======== TASK INPUT
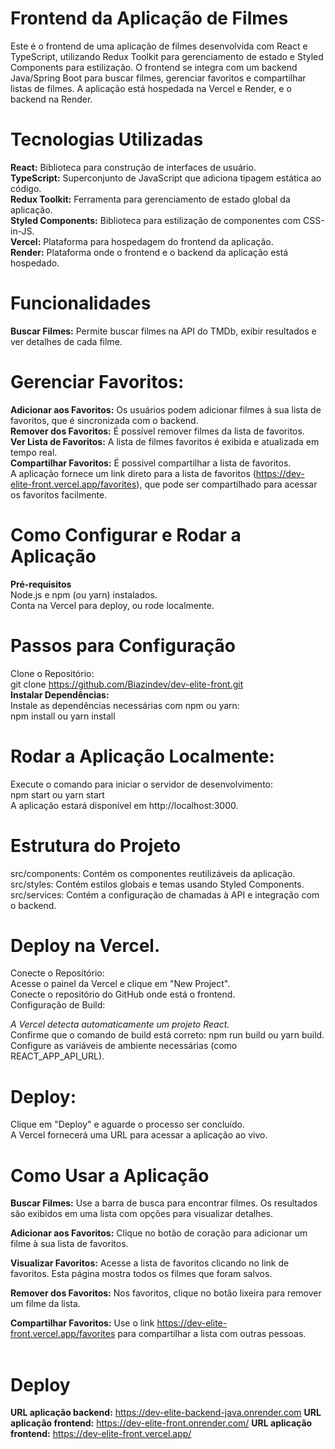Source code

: # **Frontend da Aplicação de Filmes**
Este é o frontend de uma aplicação de filmes desenvolvida com React e TypeScript, utilizando Redux Toolkit para gerenciamento de estado e Styled Components para estilização. O frontend se integra com um backend Java/Spring Boot para buscar filmes, gerenciar favoritos e compartilhar listas de filmes. A aplicação está hospedada na Vercel e Render, e o backend na Render.

# **Tecnologias Utilizadas**<br>
**React:** Biblioteca para construção de interfaces de usuário.<br>
**TypeScript:** Superconjunto de JavaScript que adiciona tipagem estática ao código.<br>
**Redux Toolkit:** Ferramenta para gerenciamento de estado global da aplicação.<br>
**Styled Components:** Biblioteca para estilização de componentes com CSS-in-JS.<br>
**Vercel:** Plataforma para hospedagem do frontend da aplicação.<br>
**Render:** Plataforma onde o frontend e o backend da aplicação está hospedado.<br>

# **Funcionalidades**<br>
**Buscar Filmes:** Permite buscar filmes na API do TMDb, exibir resultados e ver detalhes de cada filme.<br>

# **Gerenciar Favoritos:**<br>

**Adicionar aos Favoritos:** Os usuários podem adicionar filmes à sua lista de favoritos, que é sincronizada com o backend.<br>
**Remover dos Favoritos:** É possível remover filmes da lista de favoritos.<br>
**Ver Lista de Favoritos:** A lista de filmes favoritos é exibida e atualizada em tempo real.<br>
**Compartilhar Favoritos:** É possivel compartilhar a lista de favoritos.<br>
A aplicação fornece um link direto para a lista de favoritos (https://dev-elite-front.vercel.app/favorites), que pode ser compartilhado para acessar os favoritos facilmente.

# **Como Configurar e Rodar a Aplicação**<br>

**Pré-requisitos**<br>
Node.js e npm (ou yarn) instalados.<br>
Conta na Vercel para deploy, ou rode localmente.<br>

# **Passos para Configuração**<br>
Clone o Repositório:<br>
git clone https://github.com/Biazindev/dev-elite-front.git<br>
**Instalar Dependências:**<br>
Instale as dependências necessárias com npm ou yarn:<br>
npm install ou yarn install<br>

# **Rodar a Aplicação Localmente:**<br>
Execute o comando para iniciar o servidor de desenvolvimento:<br>
npm start ou yarn start<br>
A aplicação estará disponível em http://localhost:3000.<br>

# **Estrutura do Projeto**

src/components: Contém os componentes reutilizáveis da aplicação.<br>
src/styles: Contém estilos globais e temas usando Styled Components.<br>
src/services: Contém a configuração de chamadas à API e integração com o backend.<br>

# **Deploy na Vercel**.<br>
Conecte o Repositório:<br>
Acesse o painel da Vercel e clique em "New Project".<br>
Conecte o repositório do GitHub onde está o frontend.<br>
Configuração de Build:<br>

*A Vercel detecta automaticamente um projeto React.*<br>
Confirme que o comando de build está correto: npm run build ou yarn build.<br>
Configure as variáveis de ambiente necessárias (como REACT_APP_API_URL).<br>

# **Deploy:**

Clique em "Deploy" e aguarde o processo ser concluído.<br>
A Vercel fornecerá uma URL para acessar a aplicação ao vivo.<br>

# **Como Usar a Aplicação**<br>
**Buscar Filmes:** Use a barra de busca para encontrar filmes. Os resultados são exibidos em uma lista com opções para visualizar detalhes.<br>

**Adicionar aos Favoritos:** Clique no botão de coração para adicionar um filme à sua lista de favoritos.

**Visualizar Favoritos:** Acesse a lista de favoritos clicando no link de favoritos. Esta página mostra todos os filmes que foram salvos.

**Remover dos Favoritos:** Nos favoritos, clique no botão lixeira para remover um filme da lista.

**Compartilhar Favoritos:** Use o link https://dev-elite-front.vercel.app/favorites para compartilhar a lista com outras pessoas.<br><br>

# **Deploy**

**URL aplicação backend:** https://dev-elite-backend-java.onrender.com
**URL aplicação frontend:** https://dev-elite-front.onrender.com/
**URL aplicação frontend:** https://dev-elite-front.vercel.app/

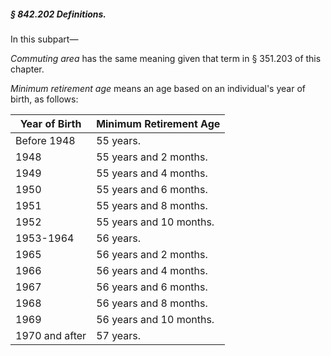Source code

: ##### § 842.202 Definitions. #####

In this subpart—

*Commuting area* has the same meaning given that term in § 351.203 of this chapter.

*Minimum retirement age* means an age based on an individual's year of birth, as follows:

|Year of Birth |Minimum Retirement Age |
|--------------|-----------------------|
| Before 1948  |       55 years.       |
|     1948     |55 years and 2 months. |
|     1949     |55 years and 4 months. |
|     1950     |55 years and 6 months. |
|     1951     |55 years and 8 months. |
|     1952     |55 years and 10 months.|
|  1953-1964   |       56 years.       |
|     1965     |56 years and 2 months. |
|     1966     |56 years and 4 months. |
|     1967     |56 years and 6 months. |
|     1968     |56 years and 8 months. |
|     1969     |56 years and 10 months.|
|1970 and after|       57 years.       |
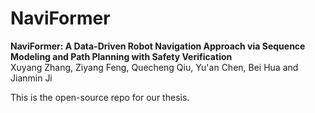 # NaviFormer
**NaviFormer: A Data-Driven Robot Navigation Approach via Sequence Modeling and Path Planning with Safety Verification**            
Xuyang Zhang, Ziyang Feng, Quecheng Qiu, Yu'an Chen, Bei Hua and Jianmin Ji

This is the open-source repo for our thesis.
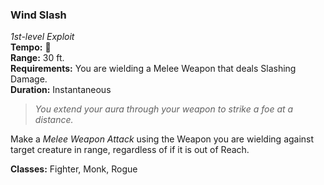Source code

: ### Wind Slash
*1st-level Exploit*  
**Tempo:** 🔺  
**Range:** 30 ft.  
**Requirements:** You are wielding a Melee Weapon that deals Slashing Damage.  
**Duration:** Instantaneous  

> *You extend your aura through your weapon to strike a foe at a distance.*

Make a *Melee Weapon Attack* using the Weapon you are wielding against target creature in range, regardless of if it is out of Reach.

**Classes:** Fighter, Monk, Rogue
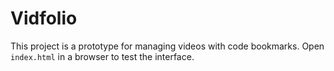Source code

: # Vidfolio

This project is a prototype for managing videos with code bookmarks.
Open `index.html` in a browser to test the interface.
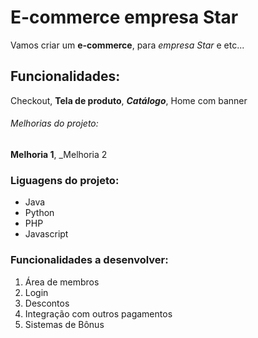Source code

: # E-commerce empresa Star

Vamos criar um **e-commerce**, para *empresa Star* e etc...

## Funcionalidades:

Checkout, **Tela de produto**, **_Catálogo_**, Home com banner

###### Melhorias do projeto:

__Melhoria 1__, _Melhoria 2

### Liguagens do projeto:

* Java
* Python
* PHP
* Javascript

### Funcionalidades a desenvolver:

1. Área de membros
  1. Login
  2. Descontos
2. Integração com outros pagamentos
3. Sistemas de Bônus  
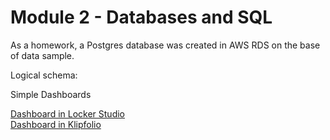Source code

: # Module 2 - Databases and SQL

As a homework, a Postgres database was created in AWS RDS on the base of data sample.

Logical schema:

Simple Dashboards

[Dashboard in Locker Studio](https://lookerstudio.google.com/reporting/88675a84-fc9e-4d5e-9a25-2fddebf85808)  
[Dashboard in Klipfolio](https://app.klipfolio.com/gateway/published/view/55b425ce4b4454ee4ccbd4966b94af42?accessToken=49297c8eea5b214111643c75dbc3db83c5407bd764d4e12e95e82e26fdc7d2a1)
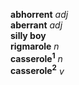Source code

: __abhorrent__ _adj_  
__aberrant__ _adj_  
__silly boy__  
__rigmarole__ _n_  
__casserole<sup>1</sup>__ _n_  
__casserole<sup>2</sup>__ _v_  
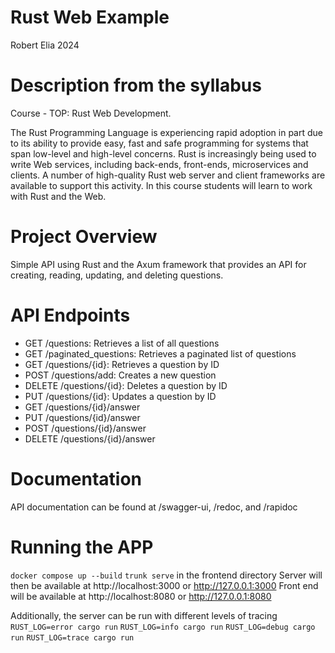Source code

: # Rust Web Example

Robert Elia 2024

# Description from the syllabus

Course - TOP: Rust Web Development.

The Rust Programming Language is experiencing rapid adoption in part due to its ability to provide
easy, fast and safe programming for systems that span low-level and high-level concerns. Rust is
increasingly being used to write Web services, including back-ends, front-ends, microservices and
clients. A number of high-quality Rust web server and client frameworks are available to support
this activity. In this course students will learn to work with Rust and the Web.

# Project Overview

Simple API using Rust and the Axum framework that provides an API for creating, reading, updating,
and deleting questions.

# API Endpoints

- GET /questions: Retrieves a list of all questions
- GET /paginated_questions: Retrieves a paginated list of questions
- GET /questions/{id}: Retrieves a question by ID
- POST /questions/add: Creates a new question
- DELETE /questions/{id}: Deletes a question by ID
- PUT /questions/{id}: Updates a question by ID
- GET /questions/{id}/answer
- PUT /questions/{id}/answer
- POST /questions/{id}/answer
- DELETE /questions/{id}/answer

# Documentation

API documentation can be found at /swagger-ui, /redoc, and /rapidoc

# Running the APP

`docker compose up --build`
`trunk serve` in the frontend directory
Server will then be available at http://localhost:3000 or http://127.0.0.1:3000
Front end will be available at http://localhost:8080 or http://127.0.0.1:8080


Additionally, the server can be run with different levels of tracing
`RUST_LOG=error cargo run`
`RUST_LOG=info cargo run`
`RUST_LOG=debug cargo run`
`RUST_LOG=trace cargo run`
================
• WORK ORDER: Copy out the lines beginning at the one that contains "# Documentation". Stop at the final line of the data, and include it.

• TASK SOLUTION:
# Documentation

API documentation can be found at /swagger-ui, /redoc, and /rapidoc

# Running the APP

`docker compose up --build`
`trunk serve` in the frontend directory
Server will then be available at http://localhost:3000 or http://127.0.0.1:3000
Front end will be available at http://localhost:8080 or http://127.0.0.1:8080


Additionally, the server can be run with different levels of tracing
`RUST_LOG=error cargo run`
`RUST_LOG=info cargo run`
`RUST_LOG=debug cargo run`
`RUST_LOG=trace cargo run`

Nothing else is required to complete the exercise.